The method of characteristics yields the equations
$$
\begin{eqnarray}
\dot x &=& a(x-1)\;,\\
\dot y &=& 1\;,\\
\dot z &=& 0\;,
\end{eqnarray}
$$
with solutions
$$
\begin{eqnarray}
x - 1 &=& c_1\mathrm e^{at}\;,\\
y &=& t + c_2\;,\\
z &=& c_3\;.
\end{eqnarray}
$$
So the function value $z=f(x,y)$ is constant along these curves. We can combine the solutions for $x(t)$ and $y(t)$ into an equation
$$(x-1)\mathrm e^{-ay}=c_4\;.$$
This tells us that $f$ only depends on $x$ and $y$ through $(x-1)\mathrm e^{-at}$, which is Didier's solution in the comments.

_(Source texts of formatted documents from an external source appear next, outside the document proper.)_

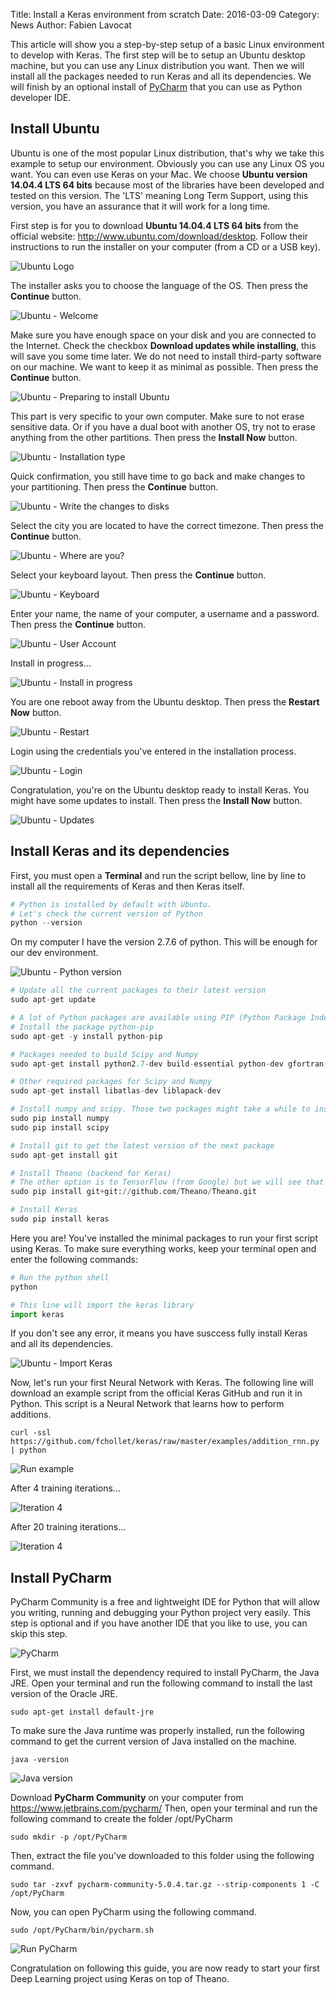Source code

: Title: Install a Keras environment from scratch
Date: 2016-03-09
Category: News
Author: Fabien Lavocat

This article will show you a step-by-step setup of a basic Linux environment to develop with Keras. The first step will be to setup an Ubuntu desktop machine, but you can use any Linux distribution you want. Then we will install all the packages needed to run Keras and all its dependencies. We will finish by an optional install of [PyCharm](https://www.jetbrains.com/pycharm/) that you can use as Python developer IDE.

## Install Ubuntu

Ubuntu is one of the most popular Linux distribution, that's why we take this example to setup our environment. Obviously you can use any Linux OS you want. You can even use Keras on your Mac. We choose **Ubuntu version 14.04.4 LTS 64 bits** because most of the libraries have been developed and tested on this version. The 'LTS' meaning Long Term Support, using this version, you have an assurance that it will work for a long time.

First step is for you to download **Ubuntu 14.04.4 LTS 64 bits** from the official website: http://www.ubuntu.com/download/desktop. Follow their instructions to run the installer on your computer (from a CD or a USB key).

![Ubuntu Logo](/img/setup-keras/install/01-ubuntu-logo.png)

The installer asks you to choose the language of the OS. Then press the **Continue** button.

![Ubuntu - Welcome](/img/setup-keras/install/02-ubuntu-welcome.png)

Make sure you have enough space on your disk and you are connected to the Internet. Check the checkbox **Download updates while installing**, this will save you some time later. We do not need to install third-party software on our machine. We want to keep it as minimal as possible. Then press the **Continue** button.

![Ubuntu - Preparing to install Ubuntu](/img/setup-keras/install/03-ubuntu-preparing.png)

This part is very specific to your own computer. Make sure to not erase sensitive data. Or if you have a dual boot with another OS, try not to erase anything from the other partitions. Then press the **Install Now** button.

![Ubuntu - Installation type](/img/setup-keras/install/04-ubuntu-install-type.png)

Quick confirmation, you still have time to go back and make changes to your partitioning. Then press the **Continue** button.

![Ubuntu - Write the changes to disks](/img/setup-keras/install/05-ubuntu-erase-disk.png)

Select the city you are located to have the correct timezone. Then press the **Continue** button.

![Ubuntu - Where are you?](/img/setup-keras/install/06-ubuntu-location.png)

Select your keyboard layout. Then press the **Continue** button.

![Ubuntu - Keyboard](/img/setup-keras/install/07-ubuntu-keyboard.png)

Enter your name, the name of your computer, a username and a password. Then press the **Continue** button.

![Ubuntu - User Account](/img/setup-keras/install/08-ubuntu-user-account.png)

Install in progress...

![Ubuntu - Install in progress](/img/setup-keras/install/09-ubuntu-install.png)

You are one reboot away from the Ubuntu desktop. Then press the **Restart Now** button.

![Ubuntu - Restart](/img/setup-keras/install/10-ubuntu-restart.png)

Login using the credentials you've entered in the installation process.

![Ubuntu - Login](/img/setup-keras/install/11-ubuntu-login.png)

Congratulation, you're on the Ubuntu desktop ready to install Keras. You might have some updates to install. Then press the **Install Now** button.

![Ubuntu - Updates](/img/setup-keras/install/12-ubuntu-updates.png)

## Install Keras and its dependencies

First, you must open a **Terminal** and run the script bellow, line by line to install all the requirements of Keras and then Keras itself.

```python
# Python is installed by default with Ubuntu. 
# Let's check the current version of Python
python --version
```

On my computer I have the version 2.7.6 of python. This will be enough for our dev environment.

![Ubuntu - Python version](/img/setup-keras/terminal/01-python-version.png)

```python
# Update all the current packages to their latest version
sudo apt-get update

# A lot of Python packages are available using PIP (Python Package Index)
# Install the package python-pip
sudo apt-get -y install python-pip

# Packages needed to build Scipy and Numpy
sudo apt-get install python2.7-dev build-essential python-dev gfortran

# Other required packages for Scipy and Numpy
sudo apt-get install libatlas-dev liblapack-dev

# Install numpy and scipy. Those two packages might take a while to install
sudo pip install numpy
sudo pip install scipy

# Install git to get the latest version of the next package
sudo apt-get install git

# Install Theano (backend for Keras)
# The other option is to TensorFlow (from Google) but we will see that option in a future post
sudo pip install git+git://github.com/Theano/Theano.git

# Install Keras
sudo pip install keras
```

Here you are! You've installed the minimal packages to run your first script using Keras. To make sure everything works, keep your terminal open and enter the following commands:

```python
# Run the python shell
python

# This line will import the keras library
import keras
```

If you don't see any error, it means you have susccess fully install Keras and all its dependencies.

![Ubuntu - Import Keras](/img/setup-keras/terminal/02-import-keras.png)

Now, let's run your first Neural Network with Keras. The following line will download an example script from the official Keras GitHub and run it in Python. This script is a Neural Network that learns how to perform additions. 

```
curl -ssl https://github.com/fchollet/keras/raw/master/examples/addition_rnn.py | python
```

![Run example](/img/setup-keras/terminal/03-run-example.png)

After 4 training iterations...

![Iteration 4](/img/setup-keras/terminal/04-iteration-4.png)

After 20 training iterations...

![Iteration 4](/img/setup-keras/terminal/05-iteration-20.png)

## Install PyCharm

PyCharm Community is a free and lightweight IDE for Python that will allow you writing, running and debugging your Python project very easily. This step is optional and if you have another IDE that you like to use, you can skip this step.

![PyCharm](/img/setup-keras/pycharm/01-ide.jpg)

First, we must install the dependency required to install PyCharm, the Java JRE. Open your terminal and run the following command to install the last version of the Oracle JRE.

```
sudo apt-get install default-jre
```

To make sure the Java runtime was properly installed, run the following command to get the current version of Java installed on the machine.

```
java -version
```

![Java version](/img/setup-keras/pycharm/02-java-version.png)

Download **PyCharm Community** on your computer from https://www.jetbrains.com/pycharm/
Then, open your terminal and run the following command to create the folder /opt/PyCharm

```
sudo mkdir -p /opt/PyCharm
```

Then, extract the file you've downloaded to this folder using the following command.

```
sudo tar -zxvf pycharm-community-5.0.4.tar.gz --strip-components 1 -C /opt/PyCharm
```

Now, you can open PyCharm using the following command.

```
sudo /opt/PyCharm/bin/pycharm.sh
```

![Run PyCharm](/img/setup-keras/pycharm/03-run-pycharm.png)

Congratulation on following this guide, you are now ready to start your first Deep Learning project using Keras on top of Theano.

Yes, you can also solve this by separation of variables. The ansatz $f(x,y)=X(x)Y(y)$ leads to
$$\frac{X'}{X}a(x-1)=-\frac{Y'}{Y}\;.$$
Setting both sides equal to a constant $c$ gives you two ordinary differential equations, with solutions
$$
\begin{eqnarray}
X(x)&=&c_1(x-1)^{\frac{c}{a}}\;,\\
Y(y)&=&c_2\mathrm e^{-cy}\;.
\end{eqnarray}
$$
That gives you solutions
$$
\begin{eqnarray}
f(x,y)&=&c_3(x-1)^{\frac{c}{a}}\mathrm e^{-cy}\\
&=&c_3\left((x-1)\mathrm e^{-ay}\right)^{\frac{c}{a}}\;.
\end{eqnarray}
$$
Since you can choose $c$ freely, you can combine these into arbitrary functions of $(x-1)\mathrm e^{-ay}$.